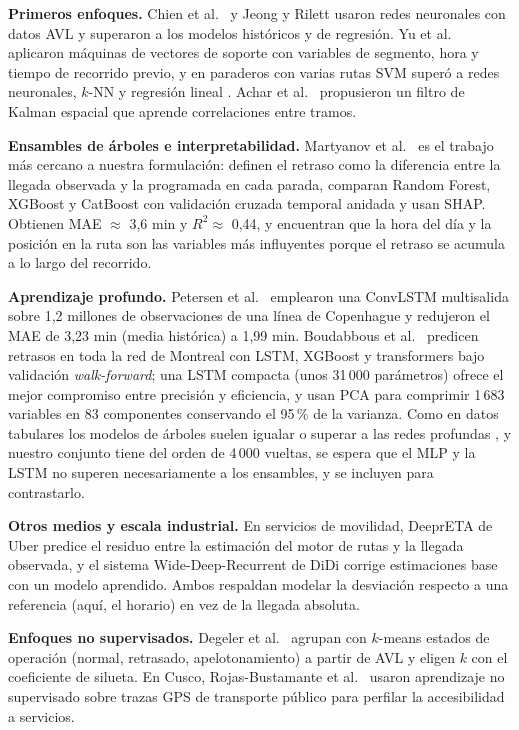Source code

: \documentclass[conference,spanish]{IEEEtran}
\begin{document}
\textbf{Primeros enfoques.} Chien et al.\ \cite{chien2002} y Jeong y Rilett \cite{jeong2004} usaron redes neuronales con datos AVL y superaron a los modelos históricos y de regresión. Yu et al.\ \cite{yu2006} aplicaron máquinas de vectores de soporte con variables de segmento, hora y tiempo de recorrido previo, y en paraderos con varias rutas SVM superó a redes neuronales, $k$-NN y regresión lineal \cite{yu2011}. Achar et al.\ \cite{achar2020} propusieron un filtro de Kalman espacial que aprende correlaciones entre tramos.

\textbf{Ensambles de árboles e interpretabilidad.} Martyanov et al.\ \cite{martyanov2026} es el trabajo más cercano a nuestra formulación: definen el retraso como la diferencia entre la llegada observada y la programada en cada parada, comparan Random Forest, XGBoost y CatBoost con validación cruzada temporal anidada y usan SHAP. Obtienen MAE $\approx$ 3,6 min y $R^2\approx$ 0,44, y encuentran que la hora del día y la posición en la ruta son las variables más influyentes porque el retraso se acumula a lo largo del recorrido.

\textbf{Aprendizaje profundo.} Petersen et al.\ \cite{petersen2019} emplearon una ConvLSTM multisalida sobre 1,2 millones de observaciones de una línea de Copenhague y redujeron el MAE de 3,23 min (media histórica) a 1,99 min. Boudabbous et al.\ \cite{boudabbous2026} predicen retrasos en toda la red de Montreal con LSTM, XGBoost y transformers bajo validación \textit{walk-forward}; una LSTM compacta (unos 31\,000 parámetros) ofrece el mejor compromiso entre precisión y eficiencia, y usan PCA para comprimir 1\,683 variables en 83 componentes conservando el 95\,\% de la varianza. Como en datos tabulares los modelos de árboles suelen igualar o superar a las redes profundas \cite{grinsztajn2022}, y nuestro conjunto tiene del orden de 4\,000 vueltas, se espera que el MLP y la LSTM no superen necesariamente a los ensambles, y se incluyen para contrastarlo.

\textbf{Otros medios y escala industrial.} En servicios de movilidad, DeeprETA de Uber \cite{hu2022deepreta} predice el residuo entre la estimación del motor de rutas y la llegada observada, y el sistema Wide-Deep-Recurrent de DiDi \cite{wang2018wdr} corrige estimaciones base con un modelo aprendido. Ambos respaldan modelar la desviación respecto a una referencia (aquí, el horario) en vez de la llegada absoluta.

\textbf{Enfoques no supervisados.} Degeler et al.\ \cite{degeler2021} agrupan con $k$-means estados de operación (normal, retrasado, apelotonamiento) a partir de AVL y eligen $k$ con el coeficiente de silueta. En Cusco, Rojas-Bustamante et al.\ \cite{rojas2023} usaron aprendizaje no supervisado sobre trazas GPS de transporte público para perfilar la accesibilidad a servicios.
\end{document}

TASK STATEMENT:
Retype the whole listing. Keep every word exact but include no pictures.

EXERCISE OUTPUT:
Source code

: \documentclass[conference,spanish]{IEEEtran}
\begin{document}
\textbf{Primeros enfoques.} Chien et al.\ \cite{chien2002} y Jeong y Rilett \cite{jeong2004} usaron redes neuronales con datos AVL y superaron a los modelos históricos y de regresión. Yu et al.\ \cite{yu2006} aplicaron máquinas de vectores de soporte con variables de segmento, hora y tiempo de recorrido previo, y en paraderos con varias rutas SVM superó a redes neuronales, $k$-NN y regresión lineal \cite{yu2011}. Achar et al.\ \cite{achar2020} propusieron un filtro de Kalman espacial que aprende correlaciones entre tramos.

\textbf{Ensambles de árboles e interpretabilidad.} Martyanov et al.\ \cite{martyanov2026} es el trabajo más cercano a nuestra formulación: definen el retraso como la diferencia entre la llegada observada y la programada en cada parada, comparan Random Forest, XGBoost y CatBoost con validación cruzada temporal anidada y usan SHAP. Obtienen MAE $\approx$ 3,6 min y $R^2\approx$ 0,44, y encuentran que la hora del día y la posición en la ruta son las variables más influyentes porque el retraso se acumula a lo largo del recorrido.

\textbf{Aprendizaje profundo.} Petersen et al.\ \cite{petersen2019} emplearon una ConvLSTM multisalida sobre 1,2 millones de observaciones de una línea de Copenhague y redujeron el MAE de 3,23 min (media histórica) a 1,99 min. Boudabbous et al.\ \cite{boudabbous2026} predicen retrasos en toda la red de Montreal con LSTM, XGBoost y transformers bajo validación \textit{walk-forward}; una LSTM compacta (unos 31\,000 parámetros) ofrece el mejor compromiso entre precisión y eficiencia, y usan PCA para comprimir 1\,683 variables en 83 componentes conservando el 95\,\% de la varianza. Como en datos tabulares los modelos de árboles suelen igualar o superar a las redes profundas \cite{grinsztajn2022}, y nuestro conjunto tiene del orden de 4\,000 vueltas, se espera que el MLP y la LSTM no superen necesariamente a los ensambles, y se incluyen para contrastarlo.

\textbf{Otros medios y escala industrial.} En servicios de movilidad, DeeprETA de Uber \cite{hu2022deepreta} predice el residuo entre la estimación del motor de rutas y la llegada observada, y el sistema Wide-Deep-Recurrent de DiDi \cite{wang2018wdr} corrige estimaciones base con un modelo aprendido. Ambos respaldan modelar la desviación respecto a una referencia (aquí, el horario) en vez de la llegada absoluta.

\textbf{Enfoques no supervisados.} Degeler et al.\ \cite{degeler2021} agrupan con $k$-means estados de operación (normal, retrasado, apelotonamiento) a partir de AVL y eligen $k$ con el coeficiente de silueta. En Cusco, Rojas-Bustamante et al.\ \cite{rojas2023} usaron aprendizaje no supervisado sobre trazas GPS de transporte público para perfilar la accesibilidad a servicios.
\end{document}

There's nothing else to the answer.